→ **Activity**: Each line below is to be written out in full, exactly as shown.

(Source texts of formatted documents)
= = = =
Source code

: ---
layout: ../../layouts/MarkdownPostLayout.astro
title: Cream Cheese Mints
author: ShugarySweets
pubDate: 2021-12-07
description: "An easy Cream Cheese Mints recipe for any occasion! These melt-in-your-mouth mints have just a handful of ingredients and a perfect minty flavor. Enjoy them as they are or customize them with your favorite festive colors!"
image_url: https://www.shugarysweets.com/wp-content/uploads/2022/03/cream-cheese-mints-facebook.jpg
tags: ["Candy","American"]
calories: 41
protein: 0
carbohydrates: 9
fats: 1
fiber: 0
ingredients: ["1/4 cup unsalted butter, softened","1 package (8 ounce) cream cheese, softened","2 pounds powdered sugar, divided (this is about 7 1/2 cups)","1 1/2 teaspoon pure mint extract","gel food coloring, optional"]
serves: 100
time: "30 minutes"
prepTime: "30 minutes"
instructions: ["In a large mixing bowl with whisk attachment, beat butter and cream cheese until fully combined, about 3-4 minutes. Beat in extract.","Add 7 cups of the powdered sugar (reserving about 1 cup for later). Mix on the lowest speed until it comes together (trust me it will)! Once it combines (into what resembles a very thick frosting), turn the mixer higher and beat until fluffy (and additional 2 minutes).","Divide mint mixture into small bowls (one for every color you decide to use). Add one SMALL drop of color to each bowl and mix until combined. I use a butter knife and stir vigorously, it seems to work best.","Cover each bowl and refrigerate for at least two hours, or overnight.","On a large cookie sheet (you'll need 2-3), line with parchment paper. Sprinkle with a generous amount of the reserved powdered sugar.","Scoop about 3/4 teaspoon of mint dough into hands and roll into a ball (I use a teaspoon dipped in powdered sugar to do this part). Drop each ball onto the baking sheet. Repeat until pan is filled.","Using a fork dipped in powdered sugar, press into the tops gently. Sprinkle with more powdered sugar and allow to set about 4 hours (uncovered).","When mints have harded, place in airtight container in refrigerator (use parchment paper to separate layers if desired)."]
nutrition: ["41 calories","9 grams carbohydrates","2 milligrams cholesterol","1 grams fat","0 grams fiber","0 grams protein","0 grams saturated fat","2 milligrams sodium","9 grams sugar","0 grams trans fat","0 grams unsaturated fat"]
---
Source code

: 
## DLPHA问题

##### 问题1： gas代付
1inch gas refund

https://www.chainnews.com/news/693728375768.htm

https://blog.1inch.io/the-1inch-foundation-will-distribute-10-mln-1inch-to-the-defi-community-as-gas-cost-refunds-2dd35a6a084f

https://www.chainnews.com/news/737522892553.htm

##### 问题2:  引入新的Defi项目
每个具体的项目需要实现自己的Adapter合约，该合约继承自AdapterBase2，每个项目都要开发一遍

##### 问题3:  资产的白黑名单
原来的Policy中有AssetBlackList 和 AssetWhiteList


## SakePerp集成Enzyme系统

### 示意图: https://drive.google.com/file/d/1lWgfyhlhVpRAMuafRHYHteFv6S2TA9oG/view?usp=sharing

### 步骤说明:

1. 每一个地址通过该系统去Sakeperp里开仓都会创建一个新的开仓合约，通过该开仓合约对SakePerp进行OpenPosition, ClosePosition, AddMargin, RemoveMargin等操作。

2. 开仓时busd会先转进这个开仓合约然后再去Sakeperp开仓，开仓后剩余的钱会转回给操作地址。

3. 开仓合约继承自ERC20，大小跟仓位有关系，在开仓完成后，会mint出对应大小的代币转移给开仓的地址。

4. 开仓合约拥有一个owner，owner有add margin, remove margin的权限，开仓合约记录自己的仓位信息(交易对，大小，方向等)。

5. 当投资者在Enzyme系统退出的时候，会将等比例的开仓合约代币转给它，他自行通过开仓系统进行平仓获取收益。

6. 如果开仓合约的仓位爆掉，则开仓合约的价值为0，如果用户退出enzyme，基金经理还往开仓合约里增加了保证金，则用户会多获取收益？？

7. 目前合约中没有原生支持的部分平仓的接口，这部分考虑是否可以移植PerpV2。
= = = =
→ **Written answer**:
Source code

: ---
layout: ../../layouts/MarkdownPostLayout.astro
title: Cream Cheese Mints
author: ShugarySweets
pubDate: 2021-12-07
description: "An easy Cream Cheese Mints recipe for any occasion! These melt-in-your-mouth mints have just a handful of ingredients and a perfect minty flavor. Enjoy them as they are or customize them with your favorite festive colors!"
image_url: https://www.shugarysweets.com/wp-content/uploads/2022/03/cream-cheese-mints-facebook.jpg
tags: ["Candy","American"]
calories: 41
protein: 0
carbohydrates: 9
fats: 1
fiber: 0
ingredients: ["1/4 cup unsalted butter, softened","1 package (8 ounce) cream cheese, softened","2 pounds powdered sugar, divided (this is about 7 1/2 cups)","1 1/2 teaspoon pure mint extract","gel food coloring, optional"]
serves: 100
time: "30 minutes"
prepTime: "30 minutes"
instructions: ["In a large mixing bowl with whisk attachment, beat butter and cream cheese until fully combined, about 3-4 minutes. Beat in extract.","Add 7 cups of the powdered sugar (reserving about 1 cup for later). Mix on the lowest speed until it comes together (trust me it will)! Once it combines (into what resembles a very thick frosting), turn the mixer higher and beat until fluffy (and additional 2 minutes).","Divide mint mixture into small bowls (one for every color you decide to use). Add one SMALL drop of color to each bowl and mix until combined. I use a butter knife and stir vigorously, it seems to work best.","Cover each bowl and refrigerate for at least two hours, or overnight.","On a large cookie sheet (you'll need 2-3), line with parchment paper. Sprinkle with a generous amount of the reserved powdered sugar.","Scoop about 3/4 teaspoon of mint dough into hands and roll into a ball (I use a teaspoon dipped in powdered sugar to do this part). Drop each ball onto the baking sheet. Repeat until pan is filled.","Using a fork dipped in powdered sugar, press into the tops gently. Sprinkle with more powdered sugar and allow to set about 4 hours (uncovered).","When mints have harded, place in airtight container in refrigerator (use parchment paper to separate layers if desired)."]
nutrition: ["41 calories","9 grams carbohydrates","2 milligrams cholesterol","1 grams fat","0 grams fiber","0 grams protein","0 grams saturated fat","2 milligrams sodium","9 grams sugar","0 grams trans fat","0 grams unsaturated fat"]
---
Source code

: 
## DLPHA问题

##### 问题1： gas代付
1inch gas refund

https://www.chainnews.com/news/693728375768.htm

https://blog.1inch.io/the-1inch-foundation-will-distribute-10-mln-1inch-to-the-defi-community-as-gas-cost-refunds-2dd35a6a084f

https://www.chainnews.com/news/737522892553.htm

##### 问题2:  引入新的Defi项目
每个具体的项目需要实现自己的Adapter合约，该合约继承自AdapterBase2，每个项目都要开发一遍

##### 问题3:  资产的白黑名单
原来的Policy中有AssetBlackList 和 AssetWhiteList


## SakePerp集成Enzyme系统

### 示意图: https://drive.google.com/file/d/1lWgfyhlhVpRAMuafRHYHteFv6S2TA9oG/view?usp=sharing

### 步骤说明:

1. 每一个地址通过该系统去Sakeperp里开仓都会创建一个新的开仓合约，通过该开仓合约对SakePerp进行OpenPosition, ClosePosition, AddMargin, RemoveMargin等操作。

2. 开仓时busd会先转进这个开仓合约然后再去Sakeperp开仓，开仓后剩余的钱会转回给操作地址。

3. 开仓合约继承自ERC20，大小跟仓位有关系，在开仓完成后，会mint出对应大小的代币转移给开仓的地址。

4. 开仓合约拥有一个owner，owner有add margin, remove margin的权限，开仓合约记录自己的仓位信息(交易对，大小，方向等)。

5. 当投资者在Enzyme系统退出的时候，会将等比例的开仓合约代币转给它，他自行通过开仓系统进行平仓获取收益。

6. 如果开仓合约的仓位爆掉，则开仓合约的价值为0，如果用户退出enzyme，基金经理还往开仓合约里增加了保证金，则用户会多获取收益？？

7. 目前合约中没有原生支持的部分平仓的接口，这部分考虑是否可以移植PerpV2。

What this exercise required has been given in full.